[Collected data]

=== Begin Enclosure ===

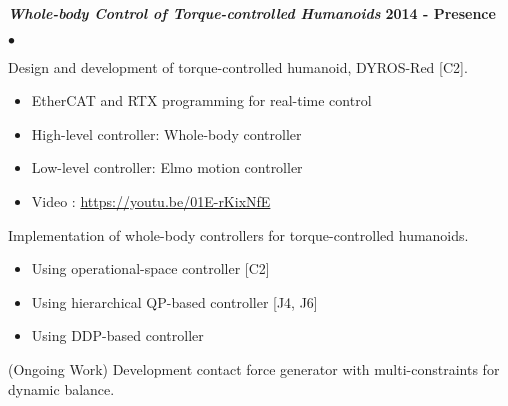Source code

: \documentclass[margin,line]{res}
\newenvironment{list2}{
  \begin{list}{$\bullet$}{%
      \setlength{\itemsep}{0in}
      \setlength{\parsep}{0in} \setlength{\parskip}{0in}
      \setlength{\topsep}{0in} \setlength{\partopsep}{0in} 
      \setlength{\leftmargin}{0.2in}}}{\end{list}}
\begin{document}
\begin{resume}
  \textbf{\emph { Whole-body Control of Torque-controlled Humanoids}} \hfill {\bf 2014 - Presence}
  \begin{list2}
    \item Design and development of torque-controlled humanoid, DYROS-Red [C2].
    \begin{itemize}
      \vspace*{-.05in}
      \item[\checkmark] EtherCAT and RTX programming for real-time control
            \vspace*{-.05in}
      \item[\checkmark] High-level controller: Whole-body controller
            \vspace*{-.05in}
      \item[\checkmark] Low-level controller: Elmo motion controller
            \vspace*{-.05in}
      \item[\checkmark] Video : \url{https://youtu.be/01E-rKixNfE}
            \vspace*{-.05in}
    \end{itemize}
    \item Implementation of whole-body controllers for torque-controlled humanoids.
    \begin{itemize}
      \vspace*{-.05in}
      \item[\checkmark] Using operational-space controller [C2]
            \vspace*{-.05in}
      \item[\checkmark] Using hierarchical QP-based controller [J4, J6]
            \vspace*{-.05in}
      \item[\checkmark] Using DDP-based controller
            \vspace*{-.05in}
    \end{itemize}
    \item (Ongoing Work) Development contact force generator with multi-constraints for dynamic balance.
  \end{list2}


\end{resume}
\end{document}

=== End Enclosure ===
=== Begin Enclosure ===

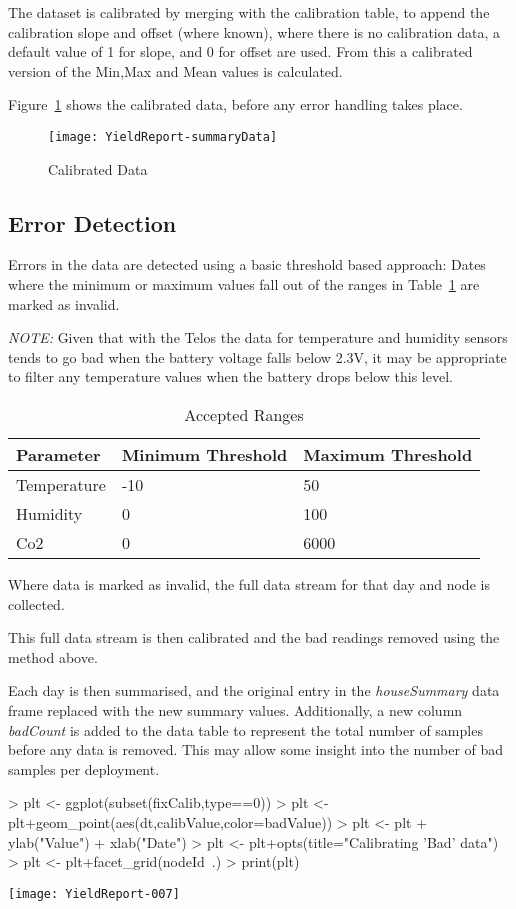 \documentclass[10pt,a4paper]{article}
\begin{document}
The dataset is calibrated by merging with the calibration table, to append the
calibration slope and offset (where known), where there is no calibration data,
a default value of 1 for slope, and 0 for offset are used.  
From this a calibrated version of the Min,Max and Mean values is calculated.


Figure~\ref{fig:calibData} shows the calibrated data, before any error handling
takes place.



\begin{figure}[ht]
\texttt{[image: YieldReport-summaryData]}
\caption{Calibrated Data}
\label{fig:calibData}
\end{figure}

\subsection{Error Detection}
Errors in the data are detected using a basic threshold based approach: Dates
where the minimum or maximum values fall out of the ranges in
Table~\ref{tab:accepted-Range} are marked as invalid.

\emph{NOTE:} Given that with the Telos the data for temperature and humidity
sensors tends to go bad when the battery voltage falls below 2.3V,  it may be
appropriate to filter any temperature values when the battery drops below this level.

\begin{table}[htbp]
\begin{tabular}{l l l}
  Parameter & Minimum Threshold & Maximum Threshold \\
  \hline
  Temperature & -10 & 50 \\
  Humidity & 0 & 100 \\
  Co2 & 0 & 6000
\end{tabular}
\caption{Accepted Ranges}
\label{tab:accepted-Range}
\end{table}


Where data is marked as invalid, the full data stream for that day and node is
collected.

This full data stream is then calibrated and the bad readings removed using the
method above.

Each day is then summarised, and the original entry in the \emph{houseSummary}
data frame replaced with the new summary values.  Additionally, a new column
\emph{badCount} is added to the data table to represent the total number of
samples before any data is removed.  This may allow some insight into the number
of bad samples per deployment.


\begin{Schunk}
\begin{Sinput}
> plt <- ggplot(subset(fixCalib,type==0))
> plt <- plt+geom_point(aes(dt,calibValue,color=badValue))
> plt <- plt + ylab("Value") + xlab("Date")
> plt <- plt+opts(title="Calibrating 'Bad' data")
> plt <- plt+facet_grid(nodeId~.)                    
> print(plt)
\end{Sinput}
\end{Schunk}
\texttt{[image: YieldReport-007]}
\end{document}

=== End Enclosure ===

Extract every line above containing the word "calibData".

Figure~\ref{fig:calibData} shows the calibrated data, before any error handling
\label{fig:calibData}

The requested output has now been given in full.